No doubt, the arrangement means a lot of time in the air for the couple. Paul says he travels about 150,000 miles every year by plane.
Having dual leadership positions in academic medicine has kept the Klotmans tightly connected, and the couple says their strong partnership has contributed to their success.
“It’s really been helpful having a deep understanding of our career paths, because we’ve been able to understand when one of us needed to be really focused on work and the other one would step back a bit with the kids and vice versa,” Mary said.

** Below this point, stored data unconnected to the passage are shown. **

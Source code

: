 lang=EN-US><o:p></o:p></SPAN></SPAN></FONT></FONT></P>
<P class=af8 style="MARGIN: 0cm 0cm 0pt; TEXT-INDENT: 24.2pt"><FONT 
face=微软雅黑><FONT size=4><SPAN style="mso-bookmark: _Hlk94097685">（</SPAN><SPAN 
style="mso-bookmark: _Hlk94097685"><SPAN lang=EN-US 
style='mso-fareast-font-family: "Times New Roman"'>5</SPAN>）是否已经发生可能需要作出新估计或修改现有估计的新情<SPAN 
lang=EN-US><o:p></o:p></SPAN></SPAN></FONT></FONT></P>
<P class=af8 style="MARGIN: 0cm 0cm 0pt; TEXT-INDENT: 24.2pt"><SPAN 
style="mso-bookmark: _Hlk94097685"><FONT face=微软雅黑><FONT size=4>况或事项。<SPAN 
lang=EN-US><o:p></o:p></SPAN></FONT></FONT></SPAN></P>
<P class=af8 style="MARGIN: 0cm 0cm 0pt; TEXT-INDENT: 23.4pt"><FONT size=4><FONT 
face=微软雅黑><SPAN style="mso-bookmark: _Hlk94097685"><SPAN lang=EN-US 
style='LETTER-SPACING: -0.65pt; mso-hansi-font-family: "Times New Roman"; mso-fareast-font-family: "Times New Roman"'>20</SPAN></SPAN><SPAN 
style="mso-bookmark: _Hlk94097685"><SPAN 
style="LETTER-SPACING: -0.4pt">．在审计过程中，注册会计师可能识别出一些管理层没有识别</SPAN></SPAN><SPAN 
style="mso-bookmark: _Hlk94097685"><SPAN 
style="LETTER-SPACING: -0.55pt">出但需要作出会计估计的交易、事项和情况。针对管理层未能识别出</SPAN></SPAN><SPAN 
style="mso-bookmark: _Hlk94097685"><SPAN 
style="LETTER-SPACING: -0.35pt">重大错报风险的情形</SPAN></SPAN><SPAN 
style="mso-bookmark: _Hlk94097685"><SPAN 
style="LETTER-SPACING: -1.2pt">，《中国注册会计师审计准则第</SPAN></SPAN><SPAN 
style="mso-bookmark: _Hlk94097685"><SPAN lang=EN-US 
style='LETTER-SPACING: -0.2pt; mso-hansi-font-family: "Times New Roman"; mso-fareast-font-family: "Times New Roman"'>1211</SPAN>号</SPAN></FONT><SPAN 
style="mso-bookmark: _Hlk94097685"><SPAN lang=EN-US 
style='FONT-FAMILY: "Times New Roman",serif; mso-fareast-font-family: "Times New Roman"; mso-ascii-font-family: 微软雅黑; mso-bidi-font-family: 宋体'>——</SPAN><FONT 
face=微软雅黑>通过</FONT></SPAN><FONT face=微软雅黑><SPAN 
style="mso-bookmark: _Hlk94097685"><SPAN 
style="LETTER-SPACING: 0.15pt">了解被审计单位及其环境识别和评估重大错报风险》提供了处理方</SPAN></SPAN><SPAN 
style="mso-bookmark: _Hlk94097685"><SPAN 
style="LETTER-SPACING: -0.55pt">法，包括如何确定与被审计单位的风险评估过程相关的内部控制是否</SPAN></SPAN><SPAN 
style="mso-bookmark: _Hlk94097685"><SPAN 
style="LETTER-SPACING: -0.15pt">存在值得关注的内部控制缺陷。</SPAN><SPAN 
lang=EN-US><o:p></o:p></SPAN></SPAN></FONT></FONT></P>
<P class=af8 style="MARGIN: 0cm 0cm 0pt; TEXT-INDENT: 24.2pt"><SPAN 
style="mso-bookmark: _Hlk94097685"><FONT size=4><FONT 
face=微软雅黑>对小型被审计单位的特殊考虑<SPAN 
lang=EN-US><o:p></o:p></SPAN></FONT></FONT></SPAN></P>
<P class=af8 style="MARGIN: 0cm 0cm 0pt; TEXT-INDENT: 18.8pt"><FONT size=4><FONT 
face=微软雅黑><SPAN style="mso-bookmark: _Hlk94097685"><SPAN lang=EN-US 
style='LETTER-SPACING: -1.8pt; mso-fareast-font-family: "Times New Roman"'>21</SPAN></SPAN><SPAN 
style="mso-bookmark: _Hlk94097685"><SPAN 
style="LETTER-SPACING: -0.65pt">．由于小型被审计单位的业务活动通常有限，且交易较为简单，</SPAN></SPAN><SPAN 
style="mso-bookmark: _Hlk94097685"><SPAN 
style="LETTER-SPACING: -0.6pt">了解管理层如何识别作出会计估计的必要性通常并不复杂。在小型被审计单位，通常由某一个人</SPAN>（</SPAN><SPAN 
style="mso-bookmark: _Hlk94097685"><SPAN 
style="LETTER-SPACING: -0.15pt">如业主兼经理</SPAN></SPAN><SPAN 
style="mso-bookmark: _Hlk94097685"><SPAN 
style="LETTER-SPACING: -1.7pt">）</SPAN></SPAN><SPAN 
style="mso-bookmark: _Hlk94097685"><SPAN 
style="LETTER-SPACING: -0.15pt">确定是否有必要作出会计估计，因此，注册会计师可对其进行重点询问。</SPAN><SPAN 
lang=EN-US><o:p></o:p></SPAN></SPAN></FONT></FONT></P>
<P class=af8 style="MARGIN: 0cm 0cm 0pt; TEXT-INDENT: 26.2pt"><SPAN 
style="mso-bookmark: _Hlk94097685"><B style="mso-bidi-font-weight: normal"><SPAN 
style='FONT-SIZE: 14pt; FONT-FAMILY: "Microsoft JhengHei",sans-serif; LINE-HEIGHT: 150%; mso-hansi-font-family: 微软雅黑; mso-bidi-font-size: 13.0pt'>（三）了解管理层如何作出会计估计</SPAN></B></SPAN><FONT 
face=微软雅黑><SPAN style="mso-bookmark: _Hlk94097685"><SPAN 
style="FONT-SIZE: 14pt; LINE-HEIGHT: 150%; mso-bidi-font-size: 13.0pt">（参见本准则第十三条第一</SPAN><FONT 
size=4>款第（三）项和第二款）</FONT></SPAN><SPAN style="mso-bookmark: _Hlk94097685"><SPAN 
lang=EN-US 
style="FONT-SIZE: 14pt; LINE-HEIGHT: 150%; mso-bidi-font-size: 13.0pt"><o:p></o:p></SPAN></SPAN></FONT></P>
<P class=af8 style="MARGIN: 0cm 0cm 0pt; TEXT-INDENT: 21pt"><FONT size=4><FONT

“There’s no question that we wouldn’t be in the positions we are in now if it weren’t for the fact that we’ve had each other,” Paul said.
In their own words
What is a little-known title that you have?
Paul: Purse-carrier for my wife. When she is honored at a national meeting or event, she often stands up and hands me her purse. I now make sure I have on an appropriate outfit that matches the purse.
Tell us about your children.
Mary: We had a very traumatic first pregnancy that we lost. Six years later, we adopted our first child, which was an amazing blessing. Our second son was Duke’s first successful frozen embryo transfer.
Describe a memorable moment in your relationship.
Paul: As we were leaving for our honeymoon, Mary’s dad handed me this booklet. It was the receipts for Mary’s medical school loans for the next 10 years. He said, “Congratulations, she’s all yours!”
A version of this article first appeared on Medscape.com.